The Bottom Line Could be a lot better than good.
Air date: Nov 15, 2016
That last part puts a bit of an obvious dent in the enthusiasm that the pilot generates, but it doesn’t completely undercut the better parts of the series. Based on a collection of novellas by author Blake Crouch (Wayward Pines, Dark Matter), focusing on the character of Letty Dobesh (Dockery), Good Behavior kicks off as maybe the best drama pilot TNT has produced since Southland, while Dockery’s new direction as a bad girl is wonderfully realized — and a very welcome relief for anyone tired of the reserved Lady Mary.

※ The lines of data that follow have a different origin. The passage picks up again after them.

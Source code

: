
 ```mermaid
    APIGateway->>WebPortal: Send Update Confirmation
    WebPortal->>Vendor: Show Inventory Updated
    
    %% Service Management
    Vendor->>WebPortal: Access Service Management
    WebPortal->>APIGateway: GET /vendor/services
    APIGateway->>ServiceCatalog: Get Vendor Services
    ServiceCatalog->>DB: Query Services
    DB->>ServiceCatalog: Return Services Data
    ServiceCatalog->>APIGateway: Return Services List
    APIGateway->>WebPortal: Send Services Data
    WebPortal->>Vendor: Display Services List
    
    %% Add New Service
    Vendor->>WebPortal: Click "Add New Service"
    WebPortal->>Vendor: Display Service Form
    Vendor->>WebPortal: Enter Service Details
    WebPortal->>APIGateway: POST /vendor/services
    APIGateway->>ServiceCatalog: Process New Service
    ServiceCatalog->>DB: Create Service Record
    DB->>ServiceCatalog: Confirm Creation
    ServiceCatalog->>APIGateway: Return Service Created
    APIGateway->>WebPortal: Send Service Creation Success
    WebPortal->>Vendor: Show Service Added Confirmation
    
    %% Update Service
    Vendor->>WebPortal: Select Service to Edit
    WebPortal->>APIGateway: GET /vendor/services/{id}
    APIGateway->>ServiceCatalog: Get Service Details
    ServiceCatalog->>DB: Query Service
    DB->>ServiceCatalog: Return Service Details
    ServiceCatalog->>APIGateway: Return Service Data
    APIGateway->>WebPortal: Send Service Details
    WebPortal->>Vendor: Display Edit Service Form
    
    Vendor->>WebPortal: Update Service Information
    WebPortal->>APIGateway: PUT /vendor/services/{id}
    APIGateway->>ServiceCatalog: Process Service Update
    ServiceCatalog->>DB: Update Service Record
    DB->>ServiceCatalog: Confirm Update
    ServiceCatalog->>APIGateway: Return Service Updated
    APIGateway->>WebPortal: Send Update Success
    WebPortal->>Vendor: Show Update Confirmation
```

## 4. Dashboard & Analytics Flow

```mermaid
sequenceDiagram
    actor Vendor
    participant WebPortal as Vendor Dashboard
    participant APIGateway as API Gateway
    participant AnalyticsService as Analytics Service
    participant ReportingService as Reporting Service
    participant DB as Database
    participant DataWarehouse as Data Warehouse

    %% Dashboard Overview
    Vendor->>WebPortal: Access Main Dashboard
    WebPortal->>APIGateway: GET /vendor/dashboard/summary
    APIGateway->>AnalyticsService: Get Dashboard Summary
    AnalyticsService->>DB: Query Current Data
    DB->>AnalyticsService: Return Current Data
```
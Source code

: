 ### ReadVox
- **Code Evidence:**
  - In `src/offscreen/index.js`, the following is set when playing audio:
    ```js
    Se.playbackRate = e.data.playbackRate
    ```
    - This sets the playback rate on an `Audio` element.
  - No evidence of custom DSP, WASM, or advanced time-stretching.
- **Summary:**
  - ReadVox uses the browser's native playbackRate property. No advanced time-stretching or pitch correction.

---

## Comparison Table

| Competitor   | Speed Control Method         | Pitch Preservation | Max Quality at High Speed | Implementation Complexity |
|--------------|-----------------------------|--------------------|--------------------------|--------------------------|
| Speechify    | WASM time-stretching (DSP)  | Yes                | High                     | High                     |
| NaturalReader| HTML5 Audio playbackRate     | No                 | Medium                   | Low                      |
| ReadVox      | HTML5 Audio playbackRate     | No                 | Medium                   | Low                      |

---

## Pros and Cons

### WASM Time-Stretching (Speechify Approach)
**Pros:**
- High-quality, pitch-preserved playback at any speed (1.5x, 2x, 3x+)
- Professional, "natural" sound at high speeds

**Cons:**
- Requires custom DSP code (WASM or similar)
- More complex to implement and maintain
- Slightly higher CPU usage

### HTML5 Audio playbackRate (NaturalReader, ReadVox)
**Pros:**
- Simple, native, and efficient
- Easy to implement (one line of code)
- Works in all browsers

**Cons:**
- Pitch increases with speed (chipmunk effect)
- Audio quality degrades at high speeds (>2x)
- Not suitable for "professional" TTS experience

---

Letty is not a lady. She’s just out of prison. She’s a thief and a junkie and appears to be a functioning alcoholic. She dropped out of high school in the 10th grade as her life started going sideways, but she’s by no means dumb. She’s wily and street-smart, with no real interest in working hard at anything. She’s got a young son from what was either a one-night stand or very brief relationship, since the father is out of the picture and hasn’t seen her in years.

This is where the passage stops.